Published: 21 July 2008

Abstract

Background

We studied the pharmacology of l-methamphetamine, the less abused isomer, when used as a nasal decongestant.

Methods

12 subjects self-administered l-methamphetamine from a nonprescription inhaler at the recommended dose (16 inhalations over 6 hours) then at 2 and 4 (32 and 64 inhalations) times this dose. In a separate session intravenous phenylephrine (200 μg) and l-methamphetamine (5 mg) were given to define alpha agonist pharmacology and bioavailability.
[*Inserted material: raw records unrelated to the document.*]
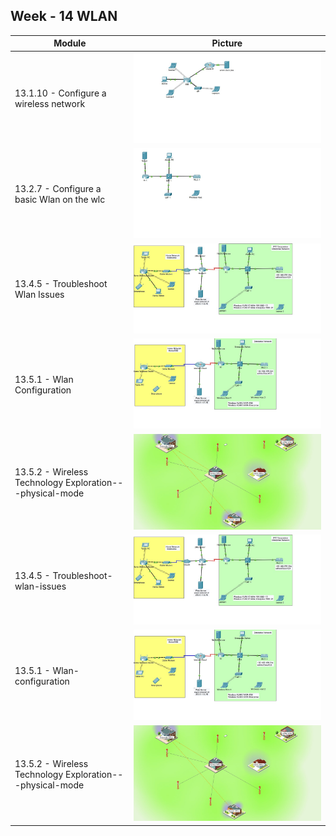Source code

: 
## Week - 14 WLAN

| Module | Picture  |
|--|--|
|13.1.10 - Configure a wireless network |![Alt text](./img/13110.jpg) |
|13.2.7 - Configure a basic Wlan on the wlc |![Alt text](./img/1327.jpg) |
|13.4.5 - Troubleshoot Wlan Issues |![Alt text](./img/1345.jpg) |
|13.5.1 - Wlan Configuration |![Alt text](./img/1351.jpg) |
|13.5.2 - Wireless Technology Exploration---physical-mode |![Alt text](./img/1352.jpg) |
|13.4.5 - Troubleshoot-wlan-issues |![Alt text](./img/1345.jpg) |
|13.5.1 - Wlan-configuration |![Alt text](./img/1351.jpg) |
|13.5.2 - Wireless Technology Exploration---physical-mode |![Alt text](./img/1352.jpg) |






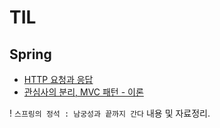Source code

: # TIL

## Spring

- [HTTP 요청과 응답](https://github.com/mysticalness/TIL/blob/main/Spring/Ch.02-Spring-MVC/01.HTTP-요청과-응답.md)
- [관심사의 분리, MVC 패턴 - 이론](https://github.com/mysticalness/TIL/blob/main/Spring/Ch.02-Spring-MVC/02.관심사의-분리,-MVC-패턴_이론.md)

 ! `스프링의 정석 : 남궁성과 끝까지 간다` 내용 및 자료정리.


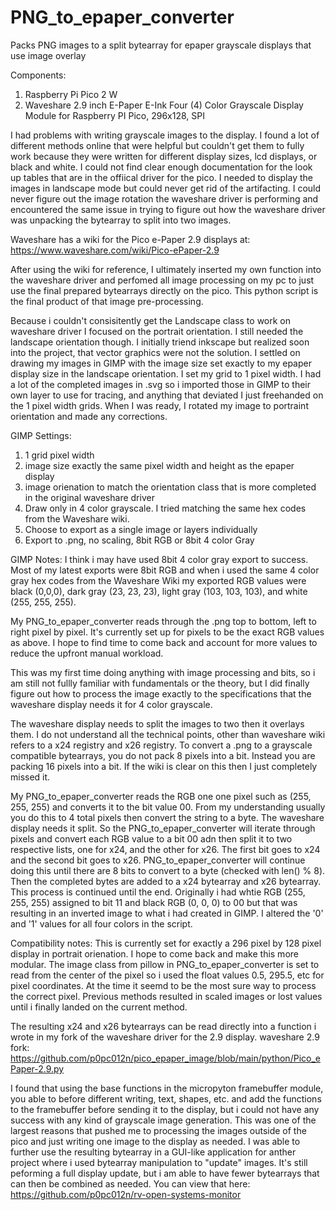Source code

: # PNG_to_epaper_converter
Packs PNG images to a split bytearray for epaper grayscale displays that use image overlay

Components:
1. Raspberry Pi Pico 2 W
2. Waveshare 2.9 inch E-Paper E-Ink Four (4) Color Grayscale Display Module for Raspberry PI Pico, 296x128, SPI

I had problems with writing grayscale images to the display. I found a lot of different methods online that were helpful but couldn't get them to fully work because they were written for different display sizes, lcd displays, or black and white. I could not find clear enough documentation for the look up tables that are in the offiical driver for the pico. I needed to display the images in landscape mode but could never get rid of the artifacting. I could never figure out the image rotation the waveshare driver is performing and encountered the same issue in trying to figure out how the waveshare driver was unpacking the bytearray to split into two images.

Waveshare has a wiki for the Pico e-Paper 2.9 displays at: https://www.waveshare.com/wiki/Pico-ePaper-2.9

After using the wiki for reference, I ultimately inserted my own function into the waveshare driver and perfomed all image processing on my pc to just use the final prepared bytearrays directly on the pico. 
This python script is the final product of that image pre-processing.

Because i couldn't consisitently get the Landscape class to work on waveshare driver I focused on the portrait orientation. I still needed the landscape orientation though.
I initially triend inkscape but realized soon into the project, that vector graphics were not the solution. I settled on drawing my images in GIMP with the image size set exactly to my epaper display size in the landscape orientation. I set my grid to 1 pixel width. I had a lot of the completed images in .svg so i imported those in GIMP to their own layer to use for tracing, and anything that deviated I just freehanded on the 1 pixel width grids.
When I was ready, I rotated my image to portraint orientation and made any corrections.

GIMP Settings:
1. 1 grid pixel width
2. image size exactly the same pixel width and height as the epaper display
3. image orienation to match the orientation class that is more completed in the original waveshare driver
4. Draw only in 4 color grayscale. I tried matching the same hex codes from the Waveshare wiki.
5. Choose to export as a single image or layers individually
6. Export to .png, no scaling, 8bit RGB or 8bit 4 color Gray

GIMP Notes: I think i may have used 8bit 4 color gray export to success. Most of my latest exports were 8bit RGB and when i used the same 4 color gray hex codes from the Waveshare Wiki my exported RGB values were black (0,0,0), dark gray (23, 23, 23), light gray (103, 103, 103), and white (255, 255, 255).

My PNG_to_epaper_converter reads through the .png top to bottom, left to right pixel by pixel. It's currently set up for pixels to be the exact RGB values as above. I hope to find time to come back and account for more values to reduce the upfront manual workload.

This was my first time doing anything with image processing and bits, so i am still not fullly familiar with fundamentals or the theory, but I did finally figure out how to process the image exactly to the specifications that the waveshare display needs it for 4 color grayscale.

The waveshare display needs to split the images to two then it overlays them. I do not understand all the technical points, other than waveshare wiki refers to a x24 registry and x26 registry.
To convert a .png to a grayscale compatible bytearrays, you do not pack 8 pixels into a bit. Instead you are packing 16 pixels into a bit. If the wiki is clear on this then I just completely missed it.

My PNG_to_epaper_converter reads the RGB one one pixel such as (255, 255, 255) and converts it to the bit value 00. From my understanding usually you do this to 4 total pixels then convert the string to a byte. The waveshare display needs it split. So the PNG_to_epaper_converter will iterate through pixels and convert each RGB value to a bit 00 adn then split it to two respective lists, one for x24, and the other for x26. The first bit goes to x24 and the second bit goes to x26. PNG_to_epaper_converter will continue doing this until there are 8 bits to convert to a byte (checked with len() % 8). Then the completed bytes are added to a x24 bytearray and x26 bytearray. This process is continued until the end.
Originally i had whtie RGB (255, 255, 255) assigned to bit 11 and black RGB (0, 0, 0) to 00 but that was resulting in an inverted image to what i had created in GIMP. I altered the '0' and '1' values for all four colors in the script.

Compatibility notes:
This is currently set for exactly a 296 pixel by 128 pixel display in portrait orienation. I hope to come back and make this more modular. The image class from pillow in PNG_to_epaper_converter is set to read from the center of the pixel so i used the float values 0.5, 295.5, etc for pixel coordinates. At the time it seemd to be the most sure way to process the correct pixel. Previous methods resulted in scaled images or lost values until i finally landed on the current method.

The resulting x24 and x26 bytearrays can be read directly into a function i wrote in my fork of the waveshare driver for the 2.9 display.
waveshare 2.9 fork: https://github.com/p0pc012n/pico_epaper_image/blob/main/python/Pico_ePaper-2.9.py

I found that using the base functions in the micropyton framebuffer module, you able to before different writing, text, shapes, etc. and add the functions to the framebuffer before sending it to the display, but i could not have any success with any kind of grayscale image generation. This was one of the largest reasons that pushed me to processing the images outside of the pico and just writing one image to the display as needed.
I was able to further use the resulting bytearray in a GUI-like application for anther project where i used bytearray manipulation to "update" images. It's still peforming a full display update, but i am able to have fewer bytearrays that can then be combined as needed. You can view that here: https://github.com/p0pc012n/rv-open-systems-monitor
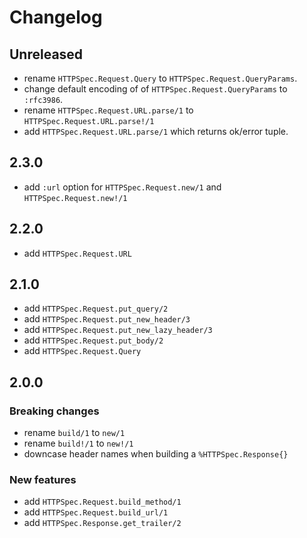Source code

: # Changelog

## Unreleased

- rename `HTTPSpec.Request.Query` to `HTTPSpec.Request.QueryParams`.
- change default encoding of of `HTTPSpec.Request.QueryParams` to `:rfc3986`.
- rename `HTTPSpec.Request.URL.parse/1` to `HTTPSpec.Request.URL.parse!/1`
- add `HTTPSpec.Request.URL.parse/1` which returns ok/error tuple.

## 2.3.0

- add `:url` option for `HTTPSpec.Request.new/1` and `HTTPSpec.Request.new!/1`

## 2.2.0

- add `HTTPSpec.Request.URL`

## 2.1.0

- add `HTTPSpec.Request.put_query/2`
- add `HTTPSpec.Request.put_new_header/3`
- add `HTTPSpec.Request.put_new_lazy_header/3`
- add `HTTPSpec.Request.put_body/2`
- add `HTTPSpec.Request.Query`

## 2.0.0

### Breaking changes

- rename `build/1` to `new/1`
- rename `build!/1` to `new!/1`
- downcase header names when building a `%HTTPSpec.Response{}`

### New features

- add `HTTPSpec.Request.build_method/1`
- add `HTTPSpec.Request.build_url/1`
- add `HTTPSpec.Response.get_trailer/2`
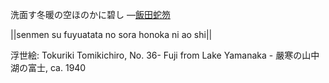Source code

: 洗面す冬暖の空ほのかに碧し
—[飯田蛇笏](https://ja.wikipedia.org/wiki/飯田蛇笏)

||senmen su fuyuatata no sora honoka ni ao shi||

浮世絵: Tokuriki Tomikichiro, No. 36- Fuji from Lake Yamanaka - 嚴寒の山中湖の富士, ca. 1940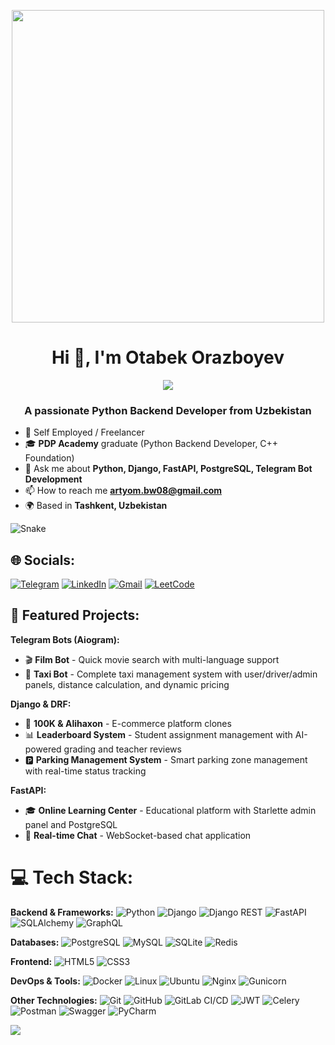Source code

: 
<p align="center">
  <img src="https://media.giphy.com/media/3o7qDWp7hxhi1N8oF2/giphy.gif" width="500">
</p>

<h1 align="center">Hi 👋, I'm Otabek Orazboyev</h1>

<p align="center">
  <img src="https://readme-typing-svg.herokuapp.com/?lines=Mit+starkem+Hass+gegen+den+Strom&font=Fira%20Code&center=true&width=450&height=60&color=9370DB&vCenter=true&size=22&pause=1500&multiline=false&repeat=true">
</p>

<h3 align="center">A passionate Python Backend Developer from Uzbekistan</h3>
<p align="center">


- 🔭 Self Employed / Freelancer
- 🎓 **PDP Academy** graduate (Python Backend Developer, C++ Foundation)
- 💬 Ask me about **Python, Django, FastAPI, PostgreSQL, Telegram Bot Development**
- 📫 How to reach me [**artyom.bw08@gmail.com**](mailto:artyom.bw08@gmail.com)
- 🌍 Based in **Tashkent, Uzbekistan**

![Snake](https://profile-readme-generator.com/assets/snake.svg)

## 🌐 Socials:

[![Telegram](https://img.shields.io/badge/Telegram-%231DA1F2.svg?logo=Telegram&logoColor=white)](https://Bewrlius_py.t.me/) [![LinkedIn](https://img.shields.io/badge/LinkedIn-%230077B5.svg?logo=linkedin&logoColor=white)](https://www.linkedin.com/in/dilshod-absaitov/)  [![Gmail](https://img.shields.io/badge/artyom.bw08@gmail.com-%230077B5.svg?logo=google&logoColor=white)](mailto:artyom.bw08@gmail.com) [![LeetCode](https://img.shields.io/badge/LeetCode-%231DA1F2.svg?logo=leetcode&logoColor=ffdd54)](https://leetcode.com/u/ArtyomBW/)

## 🚀 Featured Projects:

**Telegram Bots (Aiogram):**
- 🎬 **Film Bot** - Quick movie search with multi-language support
- 🚗 **Taxi Bot** - Complete taxi management system with user/driver/admin panels, distance calculation, and dynamic pricing

**Django & DRF:**
- 🛒 **100K & Alihaxon** - E-commerce platform clones
- 📊 **Leaderboard System** - Student assignment management with AI-powered grading and teacher reviews
- 🅿️ **Parking Management System** - Smart parking zone management with real-time status tracking

**FastAPI:**
- 🎓 **Online Learning Center** - Educational platform with Starlette admin panel and PostgreSQL
- 💬 **Real-time Chat** - WebSocket-based chat application


# 💻 Tech Stack:

**Backend & Frameworks:**
![Python](https://img.shields.io/badge/Python-information?color=3670A0&style=flat&logo=python&logoColor=ffdd54)
![Django](https://img.shields.io/badge/Django-informational?style=flat&logo=django&color=%23092E20)
![Django REST](https://img.shields.io/badge/Django-REST-information?style=flat&logo=django&logoColor=white&color=ff1709&labelColor=gray)
![FastAPI](https://img.shields.io/badge/FastAPI-information?color=005571&style=flat&logo=fastapi)
![SQLAlchemy](https://img.shields.io/badge/SQLAlchemy-information?color=E95420&style=flat&logo=SQLAlchemy)
![GraphQL](https://img.shields.io/badge/GraphQL-E10098?style=flat&logo=graphql&logoColor=white)


**Databases:**
![PostgreSQL](https://img.shields.io/badge/PostgreSQL-informational?style=flat&logo=PostgreSQL&color=336791)
![MySQL](https://img.shields.io/badge/MySQL-informational?style=flat&logo=MySQL&color=039BE5&logoColor=white)
![SQLite](https://img.shields.io/badge/SQLite-informational?style=flat&logo=SQLite&color=003B57)
![Redis](https://img.shields.io/badge/redis-%23DD0031.svg?style=flat&logo=redis&logoColor=white)

**Frontend:**
![HTML5](https://img.shields.io/badge/HTML5-information?color=%23E34F26&style=flat&logo=html5&logoColor=white)
![CSS3](https://img.shields.io/badge/CSS3-information?color=%231572B6&style=flat&logo=css3&logoColor=white)

**DevOps & Tools:**
![Docker](https://img.shields.io/badge/docker-%230db7ed.svg?style=flat&logo=docker&logoColor=white)
![Linux](https://img.shields.io/badge/Linux-fff.svg?style=flat&logo=linux&logoColor=black)
![Ubuntu](https://img.shields.io/badge/Ubuntu-information?color=E95420&style=flat&logo=ubuntu&logoColor=white)
![Nginx](https://img.shields.io/badge/nginx-%23009639.svg?style=flat&logo=nginx&logoColor=white)
![Gunicorn](https://img.shields.io/badge/Gunicorn-information?color=%298729&style=flat&logo=gunicorn&logoColor=white)

**Other Technologies:**
![Git](https://img.shields.io/badge/Git-%23E34F26.svg?style=flat&logo=git&logoColor=white)
![GitHub](https://img.shields.io/badge/GitHub-informational?style=flat&logo=GitHub&color=181717)
![GitLab CI/CD](https://img.shields.io/badge/Gitlab%20CI/CD-information?color=%23181717&style=flat&logo=gitlab&logoColor=white)
![JWT](https://img.shields.io/badge/JWT-black?style=flat&logo=JSON%20web%20tokens)
![Celery](https://img.shields.io/badge/celery-%23Clojure.svg?style=flat&logo=Celery&logoColor=Green)
![Postman](https://img.shields.io/badge/Postman-FF6C37?style=flat&logo=postman&logoColor=white)
![Swagger](https://img.shields.io/badge/-Swagger-%23Clojure?style=flat&logo=swagger&logoColor=white)
![PyCharm](https://img.shields.io/badge/PyCharm-information?style=flat&logo=pycharm&logoColor=black&color=black&labelColor=green)


   <img src="https://profile-counter.glitch.me/{ArtyomBW}/count.svg"/>
</p>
Physiological, cardiovascular, pharmacokinetic, and subjective effects were measured.

Results

Plasma l-methamphetamine levels were often below the level of quantification so bioavailability was estimated by comparing urinary excretion of the intravenous and inhaled doses, yielding delivered dose estimates of 74.0 ± 56.1, 124.7 ± 106.6, and 268.1 ± 220.5 μg for ascending exposures (mean 4.2 ± 3.3 μg/inhalation). Physiological changes were minimal and not dose-dependent. Small decreases in stroke volume and cardiac output suggesting mild cardiodepression were seen.

Conclusion

Inhaled l-methamphetamine delivered from a non-prescription product produced minimal effects but may be a cardiodepressant.